◆ TASK PROMPT: Print the lines of the listing below verbatim from its first line through the line bearing "Optimization of Adaptive". Any pictures are to be omitted.

◆ DATASET RECORDS:
★ ★ ★ ★ ★ ★ ★
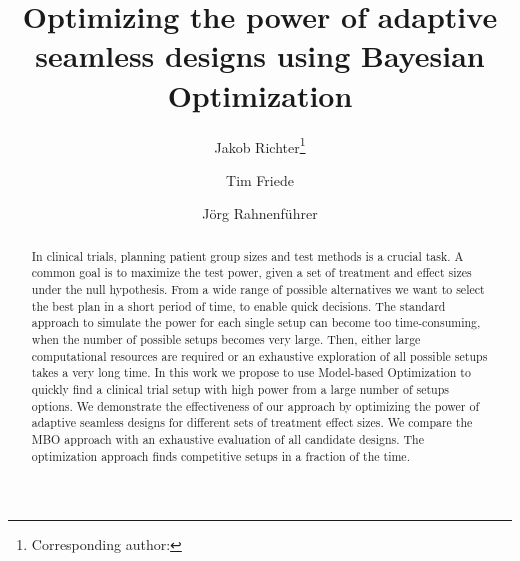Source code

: \documentclass[bimj,fleqn]{w-art}
\theoremstyle{plain}
\theoremstyle{definition}
\begin{document}

\title[Model-based Optimization of Adaptive Seamless Designs]{Optimizing the power of adaptive seamless designs using Bayesian Optimization} %
\author[Jakob Richter {\it{et al.}}]{Jakob Richter\footnote{Corresponding author: {}}} 
\address[\inst{1}]{Fakultät Statistik, Technische Universität Dortmund, 44221 Dortmund}
\author[dd]{Tim Friede}
\address[\inst{2}]{Institut für Medizinische Statistik, Universitätsmedizin Göttingen, 37073 Göttingen}
\author[]{Jörg Rahnenführer} %
   

\makeatletter
\let\newtitle\@title
\makeatother

\begin{abstract}
In clinical trials, planning patient group sizes and test methods is a crucial task.
A common goal is to maximize the test power, given a set of treatment and effect sizes under the null hypothesis.
From a wide range of possible alternatives we want to select the best plan in a short period of time, to enable quick decisions.
The standard approach to simulate the power for each single setup can become too time-consuming, when the number of possible setups becomes very large.
Then, either large computational resources are required or an exhaustive exploration of all possible setups takes a very long time.
In this work we propose to use Model-based Optimization to quickly find a clinical trial setup with high power from a large number of setups options.
We demonstrate the effectiveness of our approach by optimizing the power of adaptive seamless designs for different sets of treatment effect sizes.
We compare the MBO approach with an exhaustive evaluation of all candidate designs.
The optimization approach finds competitive setups in a fraction of the time.
\end{abstract}
\end{document}
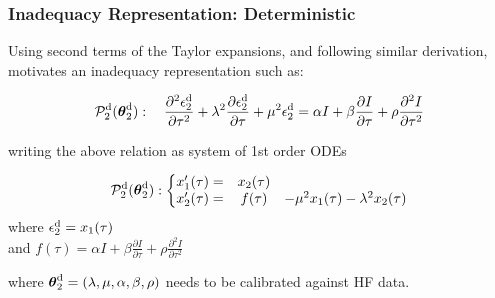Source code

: \documentclass[10pt,xcolor=dvipsnames,compress]{beamer}
\begin{document}
\begin{frame}
\frametitle{Inadequacy Representation: Deterministic}
\vfill


Using second terms of the Taylor expansions, and following similar derivation, motivates an inadequacy representation such as:

\begin{problock}{}

\begin{equation*}
\mathcal{P}_2^{\rm d}(\boldsymbol{\theta}_2^{\rm d}) : \quad
\frac{\partial^2\epsilon_2^{\rm d}}{\partial\tau^2} + \lambda^2\frac{\partial\epsilon_2^{\rm d}}{\partial\tau} + \mu^2\epsilon_2
^{\rm d} =  \alpha I + \beta \frac{\partial I}{\partial\tau} + 
\rho \frac{\partial^2 I}{\partial\tau^2}
\end{equation*}

\end{problock}

writing the above relation as system of 1st order ODEs

\begin{problock}{}

\begin{equation*}
\mathcal{P}_2^{\rm d}(\boldsymbol{\theta}_2^{\rm d}) :\left\{\begin{matrix}
 x_1'(\tau) = & x_2(\tau) &\\ 
x_2'(\tau) = & f(\tau) &-\mu^2 x_1(\tau) - \lambda^2 x_2(\tau)
\end{matrix}\right.
\end{equation*}
where $\epsilon_2^{\rm d} = x_1(\tau)$ \\
and
$f(\tau) = \alpha I + \beta \frac{\partial I}{\partial \tau} + \rho \frac{\partial^2 I}{\partial \tau^2}$

where $
\boldsymbol{\theta}_2^{\rm d}=
(\lambda, \mu, \alpha, \beta, \rho)
$ needs to be calibrated against HF data.

\end{problock}


\vfill
\end{frame}
\end{document}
★ ★ ★ ★ ★ ★ ★
◆ EXERCISE SOLUTION:
Source code

: \documentclass[bimj,fleqn]{w-art}
\theoremstyle{plain}
\theoremstyle{definition}
\begin{document}

\title[Model-based Optimization of Adaptive Seamless Designs]{Optimizing the power of adaptive seamless designs using Bayesian Optimization} %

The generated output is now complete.